ETB’s managing director Nick Stapleton said: “In our experience, most school or college level computing courses only cover some networking basics and have very little focus on servers and storage solutions. 

“It’s great Dalbeattie High School is actively trying to broaden the knowledge of its students and raise awareness of the range of career opportunities available in the IT hardware industry. We’d like to see more schools and colleges follow their lead.

“We expect to offer this programme annually to pupils interested in working in our sector, at Dalbeattie High and hopefully other schools or further education providers too. Perhaps some of these pupils will even end up as part of the ETB team in the future.”

Ross Kennedy, physics and computing science teacher at Dalbeattie High School, said: “The school has worked with local employers for many years to develop our pupils’ understanding of industry sectors and career opportunities and to boost their employability skills. However, is the first time we have established a partnership with an IT company. The partnership with ETB was formed after a change to our curriculum, which allowed us to offer our pupils computing as a subject option. 

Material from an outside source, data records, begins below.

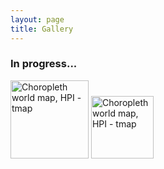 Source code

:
 ```yaml
---
layout: page
title: Gallery
---
```

### In progress...
<span>
<a href = "https://github.com/valentinitnelav/Graphs/blob/master/Choropleth%20world%20map%2C%20HPI%20-%20tmap.R"> <img src = "https://raw.githubusercontent.com/valentinitnelav/valentinitnelav.github.io/master/gallery/HPI_tmap.png" alt = "Choropleth world map, HPI - tmap" height = "125px"/></a>
<a href = "https://github.com/valentinitnelav/Graphs/blob/master/Choropleth%20world%20map%2C%20HPI%20-%20tmap.R"> <img src = "https://raw.githubusercontent.com/valentinitnelav/valentinitnelav.github.io/master/gallery/HPI_tmap.png" alt = "Choropleth world map, HPI - tmap" height = "100px"/></a>
</span> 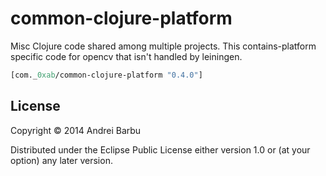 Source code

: # common-clojure-platform

Misc Clojure code shared among multiple projects. This
contains-platform specific code for opencv that isn't handled by
leiningen.

```clojure
[com._0xab/common-clojure-platform "0.4.0"]
```

## License

Copyright © 2014 Andrei Barbu

Distributed under the Eclipse Public License either version 1.0 or (at
your option) any later version.
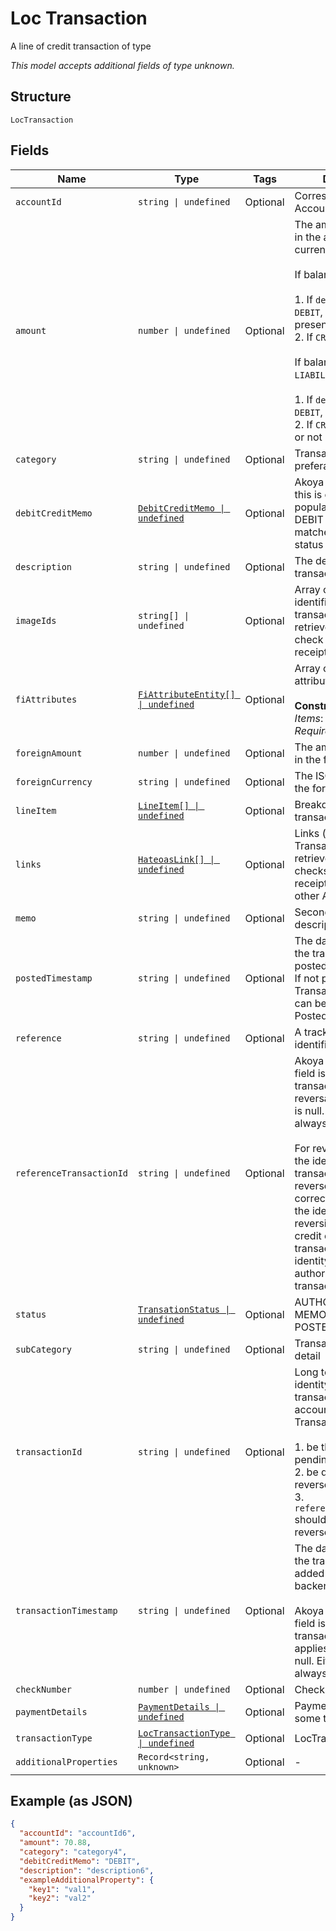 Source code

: 
# Loc Transaction

A line of credit transaction of type

*This model accepts additional fields of type unknown.*

## Structure

`LocTransaction`

## Fields

| Name | Type | Tags | Description |
|  --- | --- | --- | --- |
| `accountId` | `string \| undefined` | Optional | Corresponds to AccountId in Account |
| `amount` | `number \| undefined` | Optional | The amount of money in the account currency.<br><br>If balanceType is `ASSET`:<br><br>1. If `debitCreditMemo` = `DEBIT`, sign is "+" or not present<br>2. If `CREDIT`, sign is "-"<br><br>If balanceType is `LIABILITY`:<br><br>1. If `debitCreditMemo` = `DEBIT`, sign is "-"<br>2. If `CREDIT`, sign is "+" or not present |
| `category` | `string \| undefined` | Optional | Transaction category, preferably MCC or SIC. |
| `debitCreditMemo` | [`DebitCreditMemo \| undefined`](../../doc/models/debit-credit-memo.md) | Optional | Akoya will ensure that this is correctly populated with one of DEBIT or CREDIT and matches the sign of the status field. |
| `description` | `string \| undefined` | Optional | The description of the transaction |
| `imageIds` | `string[] \| undefined` | Optional | Array of image identifiers (unique to transaction) used to retrieve images of check or transaction receipt. |
| `fiAttributes` | [`FiAttributeEntity[] \| undefined`](../../doc/models/fi-attribute-entity.md) | Optional | Array of FI-specific attributes<br><br>**Constraints**: *Minimum Items*: `1`, *Unique Items Required* |
| `foreignAmount` | `number \| undefined` | Optional | The amount of money in the foreign currency |
| `foreignCurrency` | `string \| undefined` | Optional | The ISO 4217 code of the foreign currency |
| `lineItem` | [`LineItem[] \| undefined`](../../doc/models/line-item.md) | Optional | Breakdown of the transaction details |
| `links` | [`HateoasLink[] \| undefined`](../../doc/models/hateoas-link.md) | Optional | Links (unique to this Transaction) used to retrieve images of checks or transaction receipts, or invoke other APIs |
| `memo` | `string \| undefined` | Optional | Secondary transaction description |
| `postedTimestamp` | `string \| undefined` | Optional | The date and time that the transaction was posted to the account. If not provided then TransactionTimestamp can be used as PostedTimeStamp. |
| `reference` | `string \| undefined` | Optional | A tracking reference identifier |
| `referenceTransactionId` | `string \| undefined` | Optional | Akoya ensures that this field is populated for all transactions which are reversals, otherwise it is null. Either way it is always present.<br><br>For reverse postings, the identity of the transaction being reversed. For the correction transaction, the identity of the reversing post. For credit card posting transactions, the identity of the authorization transaction. |
| `status` | [`TransationStatus \| undefined`](../../doc/models/transation-status.md) | Optional | AUTHORIZATION, MEMO, PENDING, or POSTED |
| `subCategory` | `string \| undefined` | Optional | Transaction category detail |
| `transactionId` | `string \| undefined` | Optional | Long term persistent identity of the transaction (unique to account).<br>Transaction IDs should:<br><br>1. be the same for pending and posted<br>2. be different for reversed transactions<br>3. `referenceTransactionId` should be present for reversed transactions' |
| `transactionTimestamp` | `string \| undefined` | Optional | The date and time that the transaction was added to the server backend systems.<br><br>Akoya ensures that this field is populated for all transactions to which it applies, otherwise it is null. Either way it is always present. |
| `checkNumber` | `number \| undefined` | Optional | Check number |
| `paymentDetails` | [`PaymentDetails \| undefined`](../../doc/models/payment-details.md) | Optional | Payment details for some transactions |
| `transactionType` | [`LocTransactionType \| undefined`](../../doc/models/loc-transaction-type.md) | Optional | LocTransaction Type |
| `additionalProperties` | `Record<string, unknown>` | Optional | - |

## Example (as JSON)

```json
{
  "accountId": "accountId6",
  "amount": 70.88,
  "category": "category4",
  "debitCreditMemo": "DEBIT",
  "description": "description6",
  "exampleAdditionalProperty": {
    "key1": "val1",
    "key2": "val2"
  }
}
```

“It has been great to get ETB on board and develop a course that’s delivered in the context of a real-life local business. Increasing pupil awareness of the range of careers that are available to them on their doorstep is vital, and incorporating this into lessons is an excellent way of preparing pupils for learning, life and work. 

“Relating learning to real life allows pupils to appreciate the purpose of what they’re doing. They develop their understanding of the skills that employers are looking for so that they can better prepare themselves for the world of work after they leave school. They also make contacts in the industry, which can lead to work placements, apprenticeships and ultimately careers.

“So far, the pupils are really engaging with the programme and are particularly enjoying the practical side of the course.”

Ewan Richardson, S3 pupil at Dalbeattie High School added: “I really enjoyed learning about a server and the different components inside it. It was interesting to see how it’s similar to the PC I built in class. I didn’t know what ETB Technologies was and I didn’t know there was a computing company in Dalbeattie. I’m now thinking about a career in computing when I leave school.”